> **Your assignment**:
All of the records must be restated exactly, with every line complete.

(Stored data entries)
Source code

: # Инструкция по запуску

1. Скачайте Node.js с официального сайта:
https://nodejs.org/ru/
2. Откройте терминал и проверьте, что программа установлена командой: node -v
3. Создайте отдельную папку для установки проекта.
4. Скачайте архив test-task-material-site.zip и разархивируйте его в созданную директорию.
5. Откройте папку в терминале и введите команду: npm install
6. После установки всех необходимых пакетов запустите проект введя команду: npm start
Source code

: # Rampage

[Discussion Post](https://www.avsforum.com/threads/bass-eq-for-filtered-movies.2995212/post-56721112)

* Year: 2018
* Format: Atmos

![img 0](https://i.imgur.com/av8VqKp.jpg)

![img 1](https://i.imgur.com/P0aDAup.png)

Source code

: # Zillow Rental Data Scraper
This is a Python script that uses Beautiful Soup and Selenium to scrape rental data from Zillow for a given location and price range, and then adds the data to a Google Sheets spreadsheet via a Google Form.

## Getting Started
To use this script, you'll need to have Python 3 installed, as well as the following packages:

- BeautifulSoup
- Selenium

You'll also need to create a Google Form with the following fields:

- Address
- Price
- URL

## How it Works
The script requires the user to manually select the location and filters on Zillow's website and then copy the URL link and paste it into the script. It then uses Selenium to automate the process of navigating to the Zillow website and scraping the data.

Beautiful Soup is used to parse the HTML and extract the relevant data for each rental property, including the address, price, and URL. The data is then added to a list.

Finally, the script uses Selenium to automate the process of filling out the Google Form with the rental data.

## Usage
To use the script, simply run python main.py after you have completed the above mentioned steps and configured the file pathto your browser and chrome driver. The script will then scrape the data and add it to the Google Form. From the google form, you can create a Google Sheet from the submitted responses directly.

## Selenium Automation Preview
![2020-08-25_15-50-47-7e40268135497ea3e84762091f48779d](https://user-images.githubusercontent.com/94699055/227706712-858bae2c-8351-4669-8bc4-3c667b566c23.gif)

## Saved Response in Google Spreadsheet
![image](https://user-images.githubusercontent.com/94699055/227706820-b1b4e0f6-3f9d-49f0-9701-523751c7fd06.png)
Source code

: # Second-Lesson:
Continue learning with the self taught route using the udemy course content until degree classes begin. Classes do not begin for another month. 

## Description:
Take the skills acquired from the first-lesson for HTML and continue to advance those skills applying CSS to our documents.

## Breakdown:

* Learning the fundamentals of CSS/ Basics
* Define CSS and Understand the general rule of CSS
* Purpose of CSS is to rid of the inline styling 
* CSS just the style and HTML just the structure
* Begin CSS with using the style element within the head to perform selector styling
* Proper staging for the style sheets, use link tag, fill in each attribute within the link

> **Result for this task**:
Source code

: # Инструкция по запуску

1. Скачайте Node.js с официального сайта:
https://nodejs.org/ru/
2. Откройте терминал и проверьте, что программа установлена командой: node -v
3. Создайте отдельную папку для установки проекта.
4. Скачайте архив test-task-material-site.zip и разархивируйте его в созданную директорию.
5. Откройте папку в терминале и введите команду: npm install
6. После установки всех необходимых пакетов запустите проект введя команду: npm start
Source code

: # Rampage

[Discussion Post](https://www.avsforum.com/threads/bass-eq-for-filtered-movies.2995212/post-56721112)

* Year: 2018
* Format: Atmos

![img 0](https://i.imgur.com/av8VqKp.jpg)

![img 1](https://i.imgur.com/P0aDAup.png)

Source code

: # Zillow Rental Data Scraper
This is a Python script that uses Beautiful Soup and Selenium to scrape rental data from Zillow for a given location and price range, and then adds the data to a Google Sheets spreadsheet via a Google Form.

## Getting Started
To use this script, you'll need to have Python 3 installed, as well as the following packages:

- BeautifulSoup
- Selenium

You'll also need to create a Google Form with the following fields:

- Address
- Price
- URL

## How it Works
The script requires the user to manually select the location and filters on Zillow's website and then copy the URL link and paste it into the script. It then uses Selenium to automate the process of navigating to the Zillow website and scraping the data.

Beautiful Soup is used to parse the HTML and extract the relevant data for each rental property, including the address, price, and URL. The data is then added to a list.

Finally, the script uses Selenium to automate the process of filling out the Google Form with the rental data.

## Usage
To use the script, simply run python main.py after you have completed the above mentioned steps and configured the file pathto your browser and chrome driver. The script will then scrape the data and add it to the Google Form. From the google form, you can create a Google Sheet from the submitted responses directly.

## Selenium Automation Preview
![2020-08-25_15-50-47-7e40268135497ea3e84762091f48779d](https://user-images.githubusercontent.com/94699055/227706712-858bae2c-8351-4669-8bc4-3c667b566c23.gif)

## Saved Response in Google Spreadsheet
![image](https://user-images.githubusercontent.com/94699055/227706820-b1b4e0f6-3f9d-49f0-9701-523751c7fd06.png)
Source code

: # Second-Lesson:
Continue learning with the self taught route using the udemy course content until degree classes begin. Classes do not begin for another month. 

## Description:
Take the skills acquired from the first-lesson for HTML and continue to advance those skills applying CSS to our documents.

## Breakdown:

* Learning the fundamentals of CSS/ Basics
* Define CSS and Understand the general rule of CSS
* Purpose of CSS is to rid of the inline styling 
* CSS just the style and HTML just the structure
* Begin CSS with using the style element within the head to perform selector styling
* Proper staging for the style sheets, use link tag, fill in each attribute within the link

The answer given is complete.